With public money comes public scrutiny. The law requires that states review tutoring providers after two years, but a recent survey found that few states had done those analyses.
Meanwhile, the special commissioner of investigations for the New York City schools is conducting a probe into all of the tutoring providers operating in the nation’s largest school district.
A spokeswoman for Richard J. Condon, who works independently of the 1.1 million-student district, declined to provide details, but said the findings would be released next month.
“[The states] better put something in place pretty fast,” said Jack Jennings, the director of the Center on Education Policy, a Washington-based nonprofit group that is following the federal law’s implementation. “Millions of dollars are being spent and nobody knows what’s happening.”
‘Dollars Flying’
Executives with for-profit companies say they’re eager to have their programs independently reviewed. They acknowledge that the validity of their own data would be questioned.

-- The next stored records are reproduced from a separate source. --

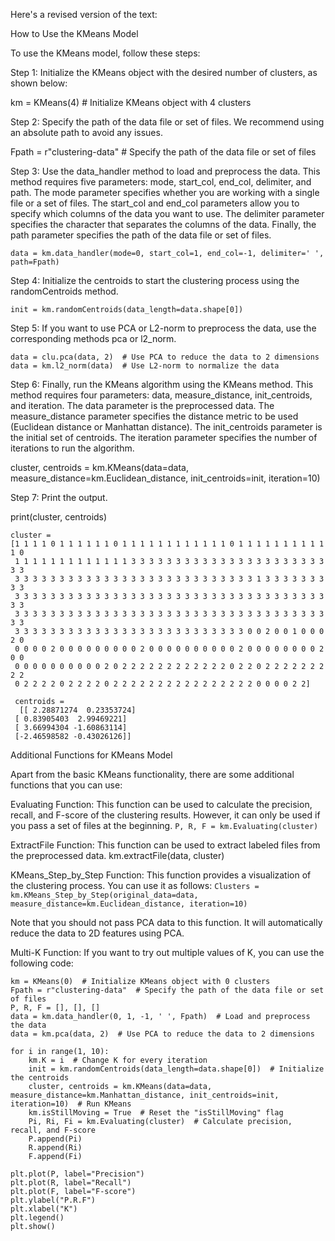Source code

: ﻿Here's a revised version of the text:

How to Use the KMeans Model

To use the KMeans model, follow these steps:

Step 1: Initialize the KMeans object with the desired number of clusters, as shown below:

km = KMeans(4)  # Initialize KMeans object with 4 clusters

Step 2: Specify the path of the data file or set of files. We recommend using an absolute path to avoid any issues.

Fpath = r"clustering-data"  # Specify the path of the data file or set of files

Step 3: Use the data_handler method to load and preprocess the data. This method requires five parameters: mode, start_col, end_col, delimiter, and path. The mode parameter specifies whether you are working with a single file or a set of files. The start_col and end_col parameters allow you to specify which columns of the data you want to use. The delimiter parameter specifies the character that separates the columns of the data. Finally, the path parameter specifies the path of the data file or set of files.

```data = km.data_handler(mode=0, start_col=1, end_col=-1, delimiter=' ', path=Fpath) ```

Step 4: Initialize the centroids to start the clustering process using the randomCentroids method.

```init = km.randomCentroids(data_length=data.shape[0])```

Step 5: If you want to use PCA or L2-norm to preprocess the data, use the corresponding methods pca or l2_norm.
```
data = clu.pca(data, 2)  # Use PCA to reduce the data to 2 dimensions
data = km.l2_norm(data)  # Use L2-norm to normalize the data
```
Step 6: Finally, run the KMeans algorithm using the KMeans method. This method requires four parameters: data, measure_distance, init_centroids, and iteration. The data parameter is the preprocessed data. The measure_distance parameter specifies the distance metric to be used (Euclidean distance or Manhattan distance). The init_centroids parameter is the initial set of centroids. The iteration parameter specifies the number of iterations to run the algorithm.

cluster, centroids = km.KMeans(data=data, measure_distance=km.Euclidean_distance, init_centroids=init, iteration=10)

Step 7: Print the output.

print(cluster, centroids)
```
cluster = 
[1 1 1 1 0 1 1 1 1 1 1 0 1 1 1 1 1 1 1 1 1 1 1 1 0 1 1 1 1 1 1 1 1 1 1 1 0
 1 1 1 1 1 1 1 1 1 1 1 1 1 3 3 3 3 3 3 3 3 3 3 3 3 3 3 3 3 3 3 3 3 3 3 3 3
 3 3 3 3 3 3 3 3 3 3 3 3 3 3 3 3 3 3 3 3 3 3 3 3 3 3 3 1 3 3 3 3 3 3 3 3 3
 3 3 3 3 3 3 3 3 3 3 3 3 3 3 3 3 3 3 3 3 3 3 3 3 3 3 3 3 3 3 3 3 3 3 3 3 3
 3 3 3 3 3 3 3 3 3 3 3 3 3 3 3 3 3 3 3 3 3 3 3 3 3 3 3 3 3 3 3 3 3 3 3 3 3
 3 3 3 3 3 3 3 3 3 3 3 3 3 3 3 3 3 3 3 3 3 3 3 3 3 3 0 0 2 0 0 1 0 0 0 2 0
 0 0 0 0 2 0 0 0 0 0 0 0 0 0 2 0 0 0 0 0 0 0 0 0 0 2 0 0 0 0 0 0 0 0 2 0 0
 0 0 0 0 0 0 0 0 0 0 2 0 2 2 2 2 2 2 2 2 2 2 2 2 0 2 2 0 2 2 2 2 2 2 2 2 2
 0 2 2 2 2 0 2 2 2 2 0 2 2 2 2 2 2 2 2 2 2 2 2 2 2 2 2 0 0 0 0 2 2]

 centroids = 
  [[ 2.28871274  0.23353724]   
 [ 0.83905403  2.99469221]
 [ 3.66994304 -1.60863114]
 [-2.46598582 -0.43026126]]
```
Additional Functions for KMeans Model

Apart from the basic KMeans functionality, there are some additional functions that you can use:

Evaluating Function: This function can be used to calculate the precision, recall, and F-score of the clustering results. However, it can only be used if you pass a set of files at the beginning.
```P, R, F = km.Evaluating(cluster)```

ExtractFile Function: This function can be used to extract labeled files from the preprocessed data.
km.extractFile(data, cluster)

KMeans_Step_by_Step Function: This function provides a visualization of the clustering process. You can use it as follows:
`Clusters = km.KMeans_Step_by_Step(original_data=data, measure_distance=km.Euclidean_distance, iteration=10)`

Note that you should not pass PCA data to this function. It will automatically reduce the data to 2D features using PCA.

Multi-K Function: If you want to try out multiple values of K, you can use the following code:
```
km = KMeans(0)  # Initialize KMeans object with 0 clusters
Fpath = r"clustering-data"  # Specify the path of the data file or set of files
P, R, F = [], [], []
data = km.data_handler(0, 1, -1, ' ', Fpath)  # Load and preprocess the data
data = km.pca(data, 2)  # Use PCA to reduce the data to 2 dimensions

for i in range(1, 10):
    km.K = i  # Change K for every iteration
    init = km.randomCentroids(data_length=data.shape[0])  # Initialize the centroids
    cluster, centroids = km.KMeans(data=data, measure_distance=km.Manhattan_distance, init_centroids=init, iteration=10)  # Run KMeans
    km.isStillMoving = True  # Reset the "isStillMoving" flag
    Pi, Ri, Fi = km.Evaluating(cluster)  # Calculate precision, recall, and F-score
    P.append(Pi)
    R.append(Ri)
    F.append(Fi)

plt.plot(P, label="Precision")
plt.plot(R, label="Recall")
plt.plot(F, label="F-score")
plt.ylabel("P.R.F")
plt.xlabel("K")
plt.legend()
plt.show()
```

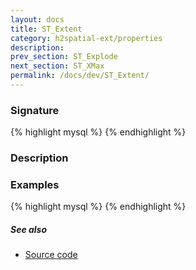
 ```yaml
---
layout: docs
title: ST_Extent
category: h2spatial-ext/properties
description: 
prev_section: ST_Explode
next_section: ST_XMax
permalink: /docs/dev/ST_Extent/
---
```

 
### Signature

{% highlight mysql %}
{% endhighlight %}

### Description


### Examples

{% highlight mysql %}
{% endhighlight %}

##### See also

* <a href="https://github.com/irstv/H2GIS/blob/master/h2spatial-ext/src/main/java/org/h2gis/h2spatialext/function/spatial/properties/ST_Extent.java" target="_blank">Source code</a>
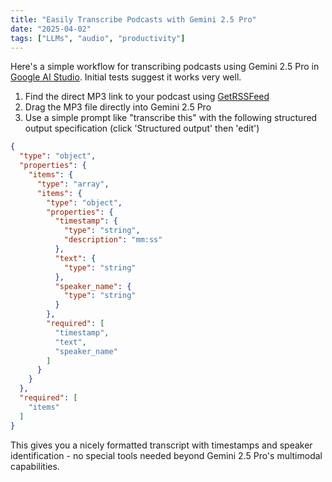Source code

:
 ```yaml
---
title: "Easily Transcribe Podcasts with Gemini 2.5 Pro"
date: "2025-04-02"
tags: ["LLMs", "audio", "productivity"]
---
```


Here's a simple workflow for transcribing podcasts using Gemini 2.5 Pro in [Google AI Studio](https://aistudio.google.com/). Initial tests suggest it works very well.

1. Find the direct MP3 link to your podcast using [GetRSSFeed](https://getrssfeed.com/)
2. Drag the MP3 file directly into Gemini 2.5 Pro
3. Use a simple prompt like "transcribe this" with the following structured output specification (click 'Structured output' then 'edit')

```json
{
  "type": "object",
  "properties": {
    "items": {
      "type": "array",
      "items": {
        "type": "object",
        "properties": {
          "timestamp": {
            "type": "string",
            "description": "mm:ss"
          },
          "text": {
            "type": "string"
          },
          "speaker_name": {
            "type": "string"
          }
        },
        "required": [
          "timestamp",
          "text",
          "speaker_name"
        ]
      }
    }
  },
  "required": [
    "items"
  ]
}
```

This gives you a nicely formatted transcript with timestamps and speaker identification - no special tools needed beyond Gemini 2.5 Pro's multimodal capabilities.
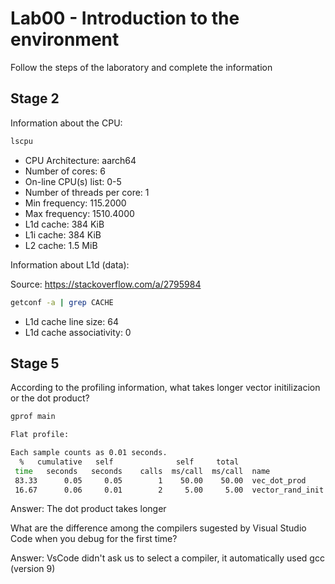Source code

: # Lab00 - Introduction to the environment

Follow the steps of the laboratory and complete the information

## Stage 2

Information about the CPU:

```bash
lscpu
```

* CPU Architecture:                     aarch64
* Number of cores:                      6
* On-line CPU(s) list:                  0-5
* Number of threads per core:           1
* Min frequency:                        115.2000
* Max frequency:                        1510.4000
* L1d cache:                            384 KiB
* L1i cache:                            384 KiB
* L2 cache:                             1.5 MiB

Information about L1d (data):

Source: https://stackoverflow.com/a/2795984
```bash
getconf -a | grep CACHE
```

* L1d cache line size: 64
* L1d cache associativity: 0

## Stage 5

According to the profiling information, what takes longer vector initilizacion or the dot product?
```bash
gprof main

Flat profile:

Each sample counts as 0.01 seconds.
  %   cumulative   self              self     total           
 time   seconds   seconds    calls  ms/call  ms/call  name    
 83.33      0.05     0.05        1    50.00    50.00  vec_dot_prod
 16.67      0.06     0.01        2     5.00     5.00  vector_rand_init
```

Answer: The dot product takes longer

What are the difference among the compilers sugested by Visual Studio Code when you debug for the first time?

Answer: VsCode didn't ask us to select a compiler, it automatically used gcc (version 9)
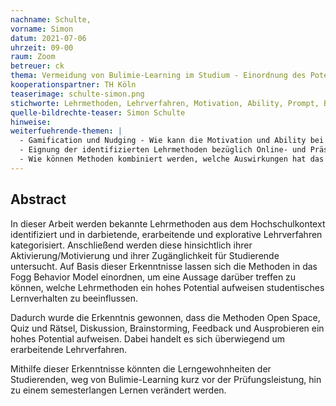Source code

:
```yaml
---
nachname: Schulte,
vorname: Simon
datum: 2021-07-06
uhrzeit: 09-00
raum: Zoom
betreuer: ck
thema: Vermeidung von Bulimie-Learning im Studium - Einordnung des Potentials unterschiedlicher Lehrmethoden für Verhaltensänderungen
kooperationspartner: TH Köln
teaserimage: schulte-simon.png
stichworte: Lehrmethoden, Lehrverfahren, Motivation, Ability, Prompt, Behavior, Habit, B.J. Fogg
quelle-bildrechte-teaser: Simon Schulte
hinweise:
weiterfuehrende-themen: |
  - Gamification und Nudging - Wie kann die Motivation und Ability bei Lehrmethoden verbessert werden?
  - Eignung der identifizierten Lehrmethoden bezüglich Online- und Präsenzlehre 
  - Wie können Methoden kombiniert werden, welche Auswirkungen hat das auf die Motivation und die Ability?
---
```


## Abstract

In dieser Arbeit werden bekannte Lehrmethoden aus dem Hochschulkontext identifiziert und in darbietende, erarbeitende und explorative Lehrverfahren kategorisiert. 
Anschließend werden diese hinsichtlich ihrer Aktivierung/Motivierung und ihrer Zugänglichkeit für Studierende untersucht. 
Auf Basis dieser Erkenntnisse lassen sich die Methoden in das Fogg Behavior Model einordnen, um eine Aussage darüber treffen zu können, welche Lehrmethoden ein hohes Potential aufweisen studentisches Lernverhalten zu beeinflussen.

Dadurch wurde die Erkenntnis gewonnen, dass die Methoden Open Space, Quiz und Rätsel, Diskussion, Brainstorming, Feedback und Ausprobieren ein hohes Potential aufweisen.
Dabei handelt es sich überwiegend um erarbeitende Lehrverfahren.

Mithilfe dieser Erkenntnisse könnten die Lerngewohnheiten der Studierenden, weg von Bulimie-Learning kurz vor der Prüfungsleistung, hin zu einem semesterlangen Lernen verändert werden.

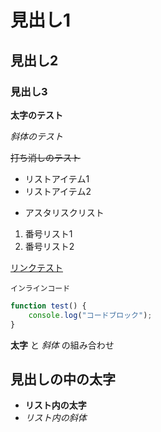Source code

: # 見出し1
## 見出し2
### 見出し3

**太字のテスト**

*斜体のテスト*

~~打ち消しのテスト~~

- リストアイテム1
- リストアイテム2
* アスタリスクリスト

1. 番号リスト1
2. 番号リスト2

[リンクテスト](https://example.com)

`インラインコード`

```javascript
function test() {
    console.log("コードブロック");
}
```

**太字** と *斜体* の組み合わせ

## **見出しの中の太字**

- **リスト内の太字**
- *リスト内の斜体*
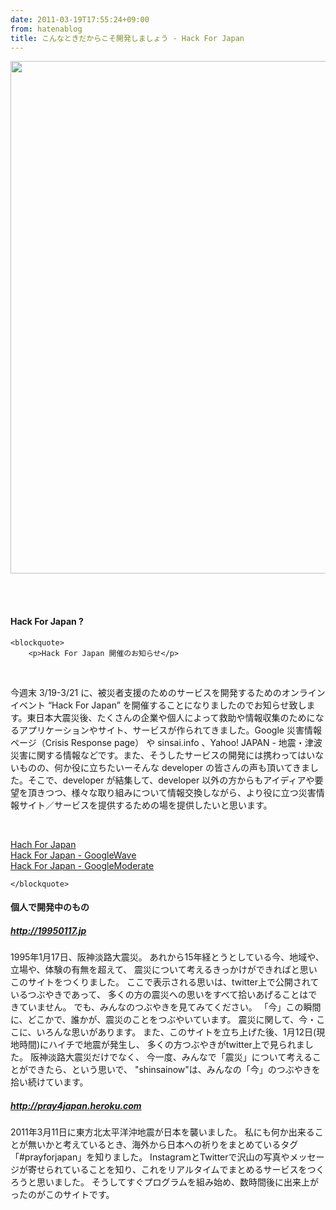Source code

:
 ```yaml
---
date: 2011-03-19T17:55:24+09:00
from: hatenablog
title: こんなときだからこそ開発しましょう - Hack For Japan
---
```


<p><img src="http://gyazo.com/8ffcfe19d8d634ae4f98a2dc1fe5e04a.png" width="820"></p><br>
<br>
<p></p>

<div class="section">
    <h4>Hack For Japan ?</h4>

    <blockquote>
        <p>Hack For Japan 開催のお知らせ</p>
<br>
<p>今週末 3/19-3/21 に、被災者支援のためのサービスを開発するためのオンラインイベント “Hack For Japan” を開催することになりましたのでお知らせ致します。東日本大震災後、たくさんの企業や個人によって救助や情報収集のためになるアプリケーションやサイト、サービスが作られてきました。Google 災害情報ページ（Crisis Response page）  や sinsai.info 、Yahoo! JAPAN - 地震・津波災害に関する情報などです。また、そうしたサービスの開発には携わってはいないものの、何か役に立ちたいーそんな developer の皆さんの声も頂いてきました。そこで、developer が結集して、developer 以外の方からもアイディアや要望を頂きつつ、様々な取り組みについて情報交換しながら、より役に立つ災害情報サイト／サービスを提供するための場を提供したいと思います。</p>
<br>
<p><a href="https://sites.google.com/site/hackforjapan/">Hach For Japan</a><br>
<a href="http://www.google.com/url?q=https%3A%2F%2Fwave.google.com%2Fwave%2F%23restored%3Awave%3Agooglewave.com%25252Fw%25252BnMqw8yksD.1">Hack For Japan - GoogleWave</a><br>
<a href="https://www.google.com/moderator/#16/e=6441b">Hack For Japan - GoogleModerate</a></p>

    </blockquote>

</div>
<div class="section">
    <h4>個人で開発中のもの</h4>

<div class="section">
    <h5><a href="http://19950117.jp">http://19950117.jp</a></h5>
    <p>1995年1月17日、阪神淡路大震災。 あれから15年経とうとしている今、地域や、立場や、体験の有無を超えて、 震災について考えるきっかけができればと思いこのサイトをつくりました。 ここで表示される思いは、twitter上で公開されているつぶやきであって、 多くの方の震災への思いをすべて拾いあげることはできていません。 でも、みんなのつぶやきを見てみてください。 「今」この瞬間に、どこかで、誰かが、震災のことをつぶやいています。 震災に関して、今・ここに、いろんな思いがあります。 また、このサイトを立ち上げた後、1月12日(現地時間)にハイチで地震が発生し、 多くの方つぶやきがtwitter上で見られました。 阪神淡路大震災だけでなく、 今一度、みんなで「震災」について考えることができたら、という思いで、 "shinsainow"は、みんなの「今」のつぶやきを拾い続けています。</p>
<p></p>

</div>
<div class="section">
    <h5><a href="http://pray4japan.heroku.com">http://pray4japan.heroku.com</a></h5>
    <p>2011年3月11日に東方北太平洋沖地震が日本を襲いました。 私にも何か出来ることが無いかと考えているとき、海外から日本への祈りをまとめているタグ「#prayforjapan」を知りました。 InstagramとTwitterで沢山の写真やメッセージが寄せられていることを知り、これをリアルタイムでまとめるサービスをつくろうと思いました。 そうしてすぐプログラムを組み始め、数時間後に出来上がったのがこのサイトです。</p>

</div>
</div>
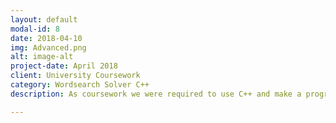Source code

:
```yaml
---
layout: default
modal-id: 8
date: 2018-04-10
img: Advanced.png
alt: image-alt
project-date: April 2018
client: University Coursework
category: Wordsearch Solver C++
description: As coursework we were required to use C++ and make a program that used Linked Lists to find words in a wordsearch and also time how quickly it would do this, and compare those times to a more simple method of solving the word searched. The code for this project can be found on my Github <a href="https://github.com/ArmerJacob/Advanced-Programming-Coursework"> Here</a> 

---
```

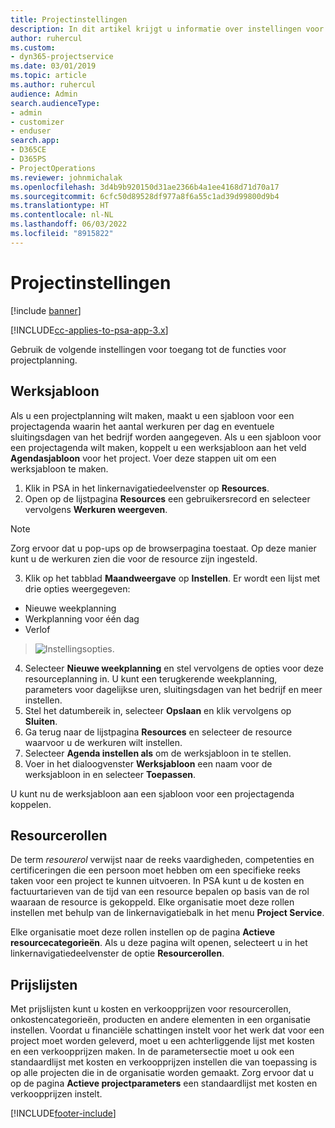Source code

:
 ```yaml
---
title: Projectinstellingen
description: In dit artikel krijgt u informatie over instellingen voor projectbeheer.
author: ruhercul
ms.custom:
- dyn365-projectservice
ms.date: 03/01/2019
ms.topic: article
ms.author: ruhercul
audience: Admin
search.audienceType:
- admin
- customizer
- enduser
search.app:
- D365CE
- D365PS
- ProjectOperations
ms.reviewer: johnmichalak
ms.openlocfilehash: 3d4b9b920150d31ae2366b4a1ee4168d71d70a17
ms.sourcegitcommit: 6cfc50d89528df977a8f6a55c1ad39d99800d9b4
ms.translationtype: HT
ms.contentlocale: nl-NL
ms.lasthandoff: 06/03/2022
ms.locfileid: "8915822"
---
```

# <a name="project-settings"></a>Projectinstellingen

[!include [banner](../includes/psa-now-project-operations.md)]

[!INCLUDE[cc-applies-to-psa-app-3.x](../includes/cc-applies-to-psa-app-3x.md)]

Gebruik de volgende instellingen voor toegang tot de functies voor projectplanning.

## <a name="work-template"></a>Werksjabloon

Als u een projectplanning wilt maken, maakt u een sjabloon voor een projectagenda waarin het aantal werkuren per dag en eventuele sluitingsdagen van het bedrijf worden aangegeven. Als u een sjabloon voor een projectagenda wilt maken, koppelt u een werksjabloon aan het veld **Agendasjabloon** voor het project. Voer deze stappen uit om een werksjabloon te maken.

1. Klik in PSA in het linkernavigatiedeelvenster op **Resources**. 
2. Open op de lijstpagina **Resources** een gebruikersrecord en selecteer vervolgens **Werkuren weergeven**.

  > [!NOTE]
  > Zorg ervoor dat u pop-ups op de browserpagina toestaat. Op deze manier kunt u de werkuren zien die voor de resource zijn ingesteld.
  
3. Klik op het tabblad **Maandweergave** op **Instellen**. Er wordt een lijst met drie opties weergegeven: 

  - Nieuwe weekplanning
  - Werkplanning voor één dag
  - Verlof

> ![Instellingsopties.](media/project-13.png)

4. Selecteer **Nieuwe weekplanning** en stel vervolgens de opties voor deze resourceplanning in. U kunt een terugkerende weekplanning, parameters voor dagelijkse uren, sluitingsdagen van het bedrijf en meer instellen.
5. Stel het datumbereik in, selecteer **Opslaan** en klik vervolgens op **Sluiten**. 
6. Ga terug naar de lijstpagina **Resources** en selecteer de resource waarvoor u de werkuren wilt instellen. 
7. Selecteer **Agenda instellen als** om de werksjabloon in te stellen. 
8. Voer in het dialoogvenster **Werksjabloon** een naam voor de werksjabloon in en selecteer **Toepassen**. 

U kunt nu de werksjabloon aan een sjabloon voor een projectagenda koppelen.

## <a name="resource-roles"></a>Resourcerollen

De term *resourerol* verwijst naar de reeks vaardigheden, competenties en certificeringen die een persoon moet hebben om een specifieke reeks taken voor een project te kunnen uitvoeren. In PSA kunt u de kosten en factuurtarieven van de tijd van een resource bepalen op basis van de rol waaraan de resource is gekoppeld. Elke organisatie moet deze rollen instellen met behulp van de linkernavigatiebalk in het menu **Project Service**.

Elke organisatie moet deze rollen instellen op de pagina **Actieve resourcecategorieën**. Als u deze pagina wilt openen, selecteert u in het linkernavigatiedeelvenster de optie **Resourcerollen**.

## <a name="price-lists"></a>Prijslijsten

Met prijslijsten kunt u kosten en verkoopprijzen voor resourcerollen, onkostencategorieën, producten en andere elementen in een organisatie instellen. Voordat u financiële schattingen instelt voor het werk dat voor een project moet worden geleverd, moet u een achterliggende lijst met kosten en een verkoopprijzen maken. In de parametersectie moet u ook een standaardlijst met kosten en verkoopprijzen instellen die van toepassing is op alle projecten die in de organisatie worden gemaakt. Zorg ervoor dat u op de pagina **Actieve projectparameters** een standaardlijst met kosten en verkoopprijzen instelt.


[!INCLUDE[footer-include](../includes/footer-banner.md)]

“Right now, dollars are flying out on the basis of good marketing relationships with a pastor or a plugged-in schoolteacher,” said Steve Quattrociocchi, the executive vice president of the Princeton Review, a New York City-based test-preparation company that offers tutoring under the federal law. “It’s a huge experiment among a lot of people who want to help kids. This is not like a get-rich-quick scheme. No provider is making a killing here.”
The No Child Left Behind Act’s supplemental-services provision could double the private tutoring market in the United States, according to J. Mark Jackson, a senior analyst for Eduventures Inc., a research firm in Boston that tracks education businesses.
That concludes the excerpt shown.